The part that has stuck with me, though—I mean really stuck with me—is hearing about the big transition that happens for Nosrat when she goes from the realm of cooking to writing (her thoughts on the reciprocity of these disciplines are also really interesting) and then to making a TV series. Quick excerpt (emphases added):
I have always been a student and a deep believer in practice. When I first started cooking, all the chefs ... said "You won't know anything until you've been cooking for ten years." ... And there is a way that after ten years it just becomes a part of your body ... I just know it in my bones. That was really drilled into me as a cook ... It felt wrong in some ways to get this huge book deal and have this huge expectation. I thought a lot, "How am I supposed to deliver the masterful thing the first time?" Am I not supposed to have a million chances to make mistakes first? ... [And then filming for the show], I've learned a lot. There's so much to know. There's angles and ways you're supposed to stand ... The stakes keep getting higher ... and yet I'm still an amateur every time I'm doing a new thing ... I do still believe in practice ... [But] there's a way where we can make something together and it will just have to get better over time.
This whole evolution seems to me to illustrate almost the shadow side of the power of practice. The mastery that can eventually come from practice is a tremendous gift, sure. Feeling competent is highly motivational. But the reality is that a fair bit of our lives will put us in positions where we are doing tasks that we haven't mastered, trying things we will fail at or at least perform like amateurs for most if not all of our attempts. How do we respond when know we haven't had enough practice but we just have to do it anyway?
What I so love about Nosrat's account of moving from expert cook to increasingly experienced writer to outright beginner TV host is the balance she strikes.
First, she's rooted in her practice. Through becoming an expert, she has learned what it's like to perform at a high level and in a confident way.

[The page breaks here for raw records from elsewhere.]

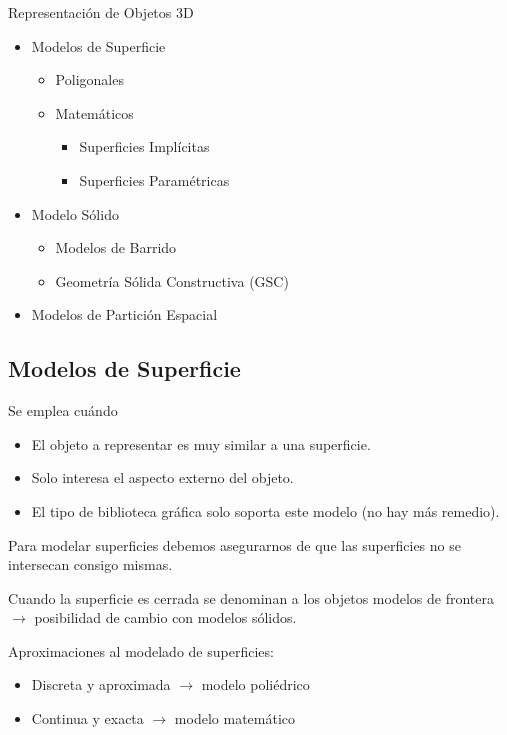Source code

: Representación de Objetos 3D
\begin{itemize}
    \item Modelos de Superficie
    \begin{itemize}
        \item Poligonales
        \item Matemáticos
        \begin{itemize}
            \item Superficies Implícitas
            \item Superficies Paramétricas
        \end{itemize}
    \end{itemize}
    \item Modelo Sólido
    \begin{itemize}
        \item Modelos de Barrido
        \item Geometría Sólida Constructiva (GSC)
    \end{itemize}
    \item Modelos de Partición Espacial
\end{itemize}

\subsection{Modelos de Superficie}
Se emplea cuándo
\begin{itemize}
    \item El objeto a representar es muy similar a una superficie.
    \item Solo interesa el aspecto externo del objeto.
    \item El tipo de biblioteca gráfica solo soporta este modelo (no hay más remedio).
\end{itemize}

Para modelar superficies debemos asegurarnos de que las superficies no se intersecan consigo mismas.

Cuando la superficie es cerrada se denominan a los objetos modelos de frontera $\rightarrow$ posibilidad de cambio con modelos sólidos.

Aproximaciones al modelado de superficies:
\begin{itemize}
    \item Discreta y aproximada $\rightarrow$ modelo poliédrico
    \item Continua y exacta $\rightarrow$ modelo matemático
\end{itemize}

And of course it's this very mastery that opens up the other opportunities for her.
But she also knows that in new pursuits, she's going to fall short of her usual standards and that she has to be willing to do so without becoming totally unravelled. "I am an expert, so I can't help but recognize I'm in not-expert waters here."

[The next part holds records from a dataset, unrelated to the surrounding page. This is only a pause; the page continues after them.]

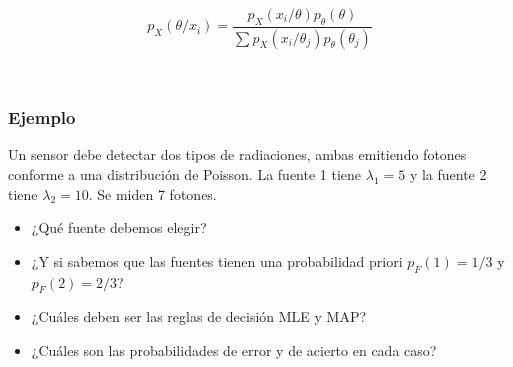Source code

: \documentclass[11pt]{article}
\providecommand{\tightlist}{%
      \setlength{\itemsep}{0pt}\setlength{\parskip}{0pt}}
\begin{document}
\[p_X(\theta/x_i) = \frac{p_X(x_i/\theta)p_\theta(\theta)}{\sum p_X(x_i/\theta_j)p_\theta(\theta_j)}\]

    \begin{center}
    \end{center}
    { \hspace*{\fill} \\}
    
    \hypertarget{ejemplo}{%
\subsubsection*{Ejemplo}\label{ejemplo}}

Un sensor debe detectar dos tipos de radiaciones, ambas emitiendo
fotones conforme a una distribución de Poisson. La fuente 1 tiene
\(\lambda_1 = 5\) y la fuente 2 tiene \(\lambda_2 = 10\). Se miden 7
fotones.

\begin{itemize}
\tightlist
\item
  ¿Qué fuente debemos elegir?
\item
  ¿Y si sabemos que las fuentes tienen una probabilidad priori
  \(p_F(1)=1/3\) y \(p_F(2)=2/3\)?
\item
  ¿Cuáles deben ser las reglas de decisión MLE y MAP?
\item
  ¿Cuáles son las probabilidades de error y de acierto en cada caso?
\end{itemize}


    
    
    
    
\end{document}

I get the impression (though I'm reading subtext here) that the experience of spending four years writing the book version of Salt Fat Acid Heat gave her a strong commitment to letting go of perfectionism when she started working on the TV version—plus, of course, studios aren't going to wait around for practice to make perfect for every celebrity author they do a TV deal with.
Maybe this is just her personality, but what I found so compelling about the story is the idea that when we're short on practice, we need a really heavy dose of humility. We need to remember all those mistakes we got to make to become good at the tasks that are our strengths, and we need to actually seek out those errors when we're working on our weaknesses. And we definitely need to remember that being expert cooks doesn't make us expert TV hosts.

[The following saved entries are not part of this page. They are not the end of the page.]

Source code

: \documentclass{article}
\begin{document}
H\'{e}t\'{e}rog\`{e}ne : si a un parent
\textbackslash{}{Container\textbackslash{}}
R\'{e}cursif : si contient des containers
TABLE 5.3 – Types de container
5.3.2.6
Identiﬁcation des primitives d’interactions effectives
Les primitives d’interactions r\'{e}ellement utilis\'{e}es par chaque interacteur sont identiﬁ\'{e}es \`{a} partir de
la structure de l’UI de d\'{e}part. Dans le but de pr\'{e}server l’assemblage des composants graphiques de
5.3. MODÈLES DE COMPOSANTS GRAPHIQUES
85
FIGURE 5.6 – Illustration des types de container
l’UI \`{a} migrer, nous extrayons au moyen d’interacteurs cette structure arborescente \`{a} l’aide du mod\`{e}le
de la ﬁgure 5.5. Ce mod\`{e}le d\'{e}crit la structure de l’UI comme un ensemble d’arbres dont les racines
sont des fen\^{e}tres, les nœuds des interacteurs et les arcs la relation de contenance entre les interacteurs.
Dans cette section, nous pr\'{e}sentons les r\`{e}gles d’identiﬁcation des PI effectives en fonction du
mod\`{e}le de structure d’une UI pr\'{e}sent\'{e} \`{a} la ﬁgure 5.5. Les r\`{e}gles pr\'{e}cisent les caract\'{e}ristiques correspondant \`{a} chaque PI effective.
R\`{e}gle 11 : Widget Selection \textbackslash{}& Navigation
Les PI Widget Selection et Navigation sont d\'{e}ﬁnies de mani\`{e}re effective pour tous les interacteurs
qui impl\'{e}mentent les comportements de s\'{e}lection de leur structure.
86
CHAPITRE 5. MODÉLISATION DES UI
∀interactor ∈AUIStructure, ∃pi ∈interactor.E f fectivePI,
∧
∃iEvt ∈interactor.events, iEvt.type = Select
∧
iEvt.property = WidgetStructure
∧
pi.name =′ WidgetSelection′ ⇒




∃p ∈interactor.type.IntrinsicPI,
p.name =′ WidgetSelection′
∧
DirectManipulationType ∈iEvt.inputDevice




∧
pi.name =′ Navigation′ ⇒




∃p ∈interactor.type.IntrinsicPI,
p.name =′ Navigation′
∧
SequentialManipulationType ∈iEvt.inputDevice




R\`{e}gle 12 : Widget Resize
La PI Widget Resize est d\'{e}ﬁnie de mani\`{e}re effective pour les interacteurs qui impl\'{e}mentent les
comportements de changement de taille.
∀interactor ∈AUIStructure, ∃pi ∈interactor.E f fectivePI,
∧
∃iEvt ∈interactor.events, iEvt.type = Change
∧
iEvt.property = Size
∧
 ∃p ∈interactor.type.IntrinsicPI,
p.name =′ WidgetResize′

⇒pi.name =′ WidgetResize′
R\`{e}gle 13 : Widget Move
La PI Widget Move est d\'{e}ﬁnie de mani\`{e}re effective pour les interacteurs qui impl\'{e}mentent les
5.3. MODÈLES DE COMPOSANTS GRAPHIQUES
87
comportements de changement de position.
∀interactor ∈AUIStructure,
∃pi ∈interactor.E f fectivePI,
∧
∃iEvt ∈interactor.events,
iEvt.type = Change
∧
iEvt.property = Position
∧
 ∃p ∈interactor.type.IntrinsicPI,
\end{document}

It's a tightrope walk between "Get out of my way, expert coming through [nevermind about what]" and "Oh God, I am a beginner and absolutely hopeless."
Is this making sense? I'm still trying to put my finger on it, but I think there's value, when learning something new, in having walked a path of very intense practice and arrived at expertise. But that's only true if we're willing to recognize the limitations of that experience—despite the constructivist's trust that all that old knowledge will often be beneficial for our new knowledge.
The key, it seems to me, is being willing to surrender quite a lot of how we get used to feeling once we've mastered something. You will perhaps not be surprised to hear me wonder if a playful posture makes that exchange a much easier pill to swallow.